• Your assignment: In the records below, find the line that contains "Aplicando a intership" and the line that contains "- Sugar facilita". Set down exactly those lines and every line between them, and nothing more.

Collected data
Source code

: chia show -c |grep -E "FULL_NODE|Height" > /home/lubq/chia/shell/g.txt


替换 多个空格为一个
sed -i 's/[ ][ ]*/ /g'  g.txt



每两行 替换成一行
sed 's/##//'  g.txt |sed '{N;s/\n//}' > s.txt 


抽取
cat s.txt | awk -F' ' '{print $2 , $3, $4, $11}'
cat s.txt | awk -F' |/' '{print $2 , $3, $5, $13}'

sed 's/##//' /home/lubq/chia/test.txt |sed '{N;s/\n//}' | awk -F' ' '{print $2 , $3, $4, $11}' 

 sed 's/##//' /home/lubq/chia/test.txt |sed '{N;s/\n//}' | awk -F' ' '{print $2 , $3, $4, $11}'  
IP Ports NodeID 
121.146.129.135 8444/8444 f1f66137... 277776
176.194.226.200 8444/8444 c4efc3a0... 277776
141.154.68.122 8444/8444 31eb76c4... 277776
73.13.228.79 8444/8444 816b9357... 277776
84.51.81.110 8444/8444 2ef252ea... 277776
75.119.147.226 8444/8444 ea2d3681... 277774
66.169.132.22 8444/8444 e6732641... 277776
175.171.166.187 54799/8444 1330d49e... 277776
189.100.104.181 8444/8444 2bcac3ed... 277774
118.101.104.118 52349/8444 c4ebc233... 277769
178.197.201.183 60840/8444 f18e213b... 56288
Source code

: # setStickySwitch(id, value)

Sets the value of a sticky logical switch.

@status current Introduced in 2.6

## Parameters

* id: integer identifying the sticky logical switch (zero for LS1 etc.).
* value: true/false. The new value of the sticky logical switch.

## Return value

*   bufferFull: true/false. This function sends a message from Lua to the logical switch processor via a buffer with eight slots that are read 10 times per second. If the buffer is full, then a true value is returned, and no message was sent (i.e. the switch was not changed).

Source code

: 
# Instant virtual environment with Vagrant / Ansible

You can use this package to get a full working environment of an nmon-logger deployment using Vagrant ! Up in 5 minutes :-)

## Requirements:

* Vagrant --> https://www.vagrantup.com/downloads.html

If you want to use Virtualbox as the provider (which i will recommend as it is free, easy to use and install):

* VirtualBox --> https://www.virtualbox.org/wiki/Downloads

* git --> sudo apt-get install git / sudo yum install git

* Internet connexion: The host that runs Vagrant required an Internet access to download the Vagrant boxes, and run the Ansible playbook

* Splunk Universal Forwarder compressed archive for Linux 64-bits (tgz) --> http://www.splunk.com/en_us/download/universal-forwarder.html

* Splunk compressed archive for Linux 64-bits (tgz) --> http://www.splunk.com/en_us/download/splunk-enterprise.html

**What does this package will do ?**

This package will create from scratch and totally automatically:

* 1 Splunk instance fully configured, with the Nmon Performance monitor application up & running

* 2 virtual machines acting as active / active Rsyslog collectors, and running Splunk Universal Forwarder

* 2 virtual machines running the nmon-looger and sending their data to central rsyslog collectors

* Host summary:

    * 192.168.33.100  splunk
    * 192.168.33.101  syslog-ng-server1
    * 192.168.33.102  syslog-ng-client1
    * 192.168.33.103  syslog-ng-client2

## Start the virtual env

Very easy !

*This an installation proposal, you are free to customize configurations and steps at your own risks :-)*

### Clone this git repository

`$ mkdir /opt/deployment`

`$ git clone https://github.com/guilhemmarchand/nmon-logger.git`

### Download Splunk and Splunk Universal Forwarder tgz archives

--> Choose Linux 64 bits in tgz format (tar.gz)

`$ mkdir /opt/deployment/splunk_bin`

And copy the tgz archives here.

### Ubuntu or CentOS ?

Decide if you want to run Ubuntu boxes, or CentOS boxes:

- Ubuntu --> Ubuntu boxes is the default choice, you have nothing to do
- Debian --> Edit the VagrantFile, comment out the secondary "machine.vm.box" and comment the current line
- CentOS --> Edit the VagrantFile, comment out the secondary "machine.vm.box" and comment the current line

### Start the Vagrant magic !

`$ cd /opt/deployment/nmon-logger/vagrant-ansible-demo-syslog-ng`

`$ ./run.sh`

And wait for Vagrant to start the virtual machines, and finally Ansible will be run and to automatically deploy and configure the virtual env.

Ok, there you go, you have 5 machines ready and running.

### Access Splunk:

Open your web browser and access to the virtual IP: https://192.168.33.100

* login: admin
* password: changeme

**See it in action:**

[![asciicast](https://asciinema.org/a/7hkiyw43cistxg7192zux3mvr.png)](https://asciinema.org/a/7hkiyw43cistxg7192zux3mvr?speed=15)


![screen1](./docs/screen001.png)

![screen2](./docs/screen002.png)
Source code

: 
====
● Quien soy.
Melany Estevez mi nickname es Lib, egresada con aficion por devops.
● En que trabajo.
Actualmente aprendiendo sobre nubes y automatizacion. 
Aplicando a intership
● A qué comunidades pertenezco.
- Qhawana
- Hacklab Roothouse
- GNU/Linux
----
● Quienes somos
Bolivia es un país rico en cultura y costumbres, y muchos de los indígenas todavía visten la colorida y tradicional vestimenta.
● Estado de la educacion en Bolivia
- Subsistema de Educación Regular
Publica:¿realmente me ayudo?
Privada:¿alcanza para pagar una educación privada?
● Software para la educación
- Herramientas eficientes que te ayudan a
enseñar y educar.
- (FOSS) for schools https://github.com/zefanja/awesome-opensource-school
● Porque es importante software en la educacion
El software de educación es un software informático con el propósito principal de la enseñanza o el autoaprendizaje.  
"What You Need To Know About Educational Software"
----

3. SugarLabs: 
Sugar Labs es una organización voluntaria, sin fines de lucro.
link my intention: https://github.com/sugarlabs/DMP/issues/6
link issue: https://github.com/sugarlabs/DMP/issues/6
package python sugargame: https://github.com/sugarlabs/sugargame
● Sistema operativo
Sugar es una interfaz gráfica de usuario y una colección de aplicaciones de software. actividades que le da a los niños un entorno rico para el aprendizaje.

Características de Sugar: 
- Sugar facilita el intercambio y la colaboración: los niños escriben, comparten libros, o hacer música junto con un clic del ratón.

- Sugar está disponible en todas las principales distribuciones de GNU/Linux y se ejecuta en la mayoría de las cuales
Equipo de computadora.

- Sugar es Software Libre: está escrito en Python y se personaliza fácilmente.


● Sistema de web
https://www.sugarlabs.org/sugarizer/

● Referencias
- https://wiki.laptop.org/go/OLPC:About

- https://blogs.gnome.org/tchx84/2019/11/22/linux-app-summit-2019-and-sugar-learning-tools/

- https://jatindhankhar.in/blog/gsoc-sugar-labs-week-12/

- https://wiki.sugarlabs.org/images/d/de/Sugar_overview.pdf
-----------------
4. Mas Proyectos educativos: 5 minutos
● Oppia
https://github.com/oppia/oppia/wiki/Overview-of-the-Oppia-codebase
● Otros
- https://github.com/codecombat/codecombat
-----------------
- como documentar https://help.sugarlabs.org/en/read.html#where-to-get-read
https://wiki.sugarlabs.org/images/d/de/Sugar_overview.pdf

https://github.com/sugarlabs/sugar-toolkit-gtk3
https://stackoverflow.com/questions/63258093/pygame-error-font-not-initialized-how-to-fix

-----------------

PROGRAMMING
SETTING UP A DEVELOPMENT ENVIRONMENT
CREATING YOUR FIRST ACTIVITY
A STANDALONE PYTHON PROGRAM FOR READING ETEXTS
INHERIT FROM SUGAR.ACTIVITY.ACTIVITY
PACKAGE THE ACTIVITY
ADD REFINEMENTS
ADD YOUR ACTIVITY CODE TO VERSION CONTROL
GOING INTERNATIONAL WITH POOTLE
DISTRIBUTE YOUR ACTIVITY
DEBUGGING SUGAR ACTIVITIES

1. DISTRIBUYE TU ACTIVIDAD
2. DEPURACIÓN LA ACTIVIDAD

• Answer below:
Aplicando a intership
● A qué comunidades pertenezco.
- Qhawana
- Hacklab Roothouse
- GNU/Linux
----
● Quienes somos
Bolivia es un país rico en cultura y costumbres, y muchos de los indígenas todavía visten la colorida y tradicional vestimenta.
● Estado de la educacion en Bolivia
- Subsistema de Educación Regular
Publica:¿realmente me ayudo?
Privada:¿alcanza para pagar una educación privada?
● Software para la educación
- Herramientas eficientes que te ayudan a
enseñar y educar.
- (FOSS) for schools https://github.com/zefanja/awesome-opensource-school
● Porque es importante software en la educacion
El software de educación es un software informático con el propósito principal de la enseñanza o el autoaprendizaje.  
"What You Need To Know About Educational Software"
----

3. SugarLabs: 
Sugar Labs es una organización voluntaria, sin fines de lucro.
link my intention: https://github.com/sugarlabs/DMP/issues/6
link issue: https://github.com/sugarlabs/DMP/issues/6
package python sugargame: https://github.com/sugarlabs/sugargame
● Sistema operativo
Sugar es una interfaz gráfica de usuario y una colección de aplicaciones de software. actividades que le da a los niños un entorno rico para el aprendizaje.

Características de Sugar: 
- Sugar facilita el intercambio y la colaboración: los niños escriben, comparten libros, o hacer música junto con un clic del ratón.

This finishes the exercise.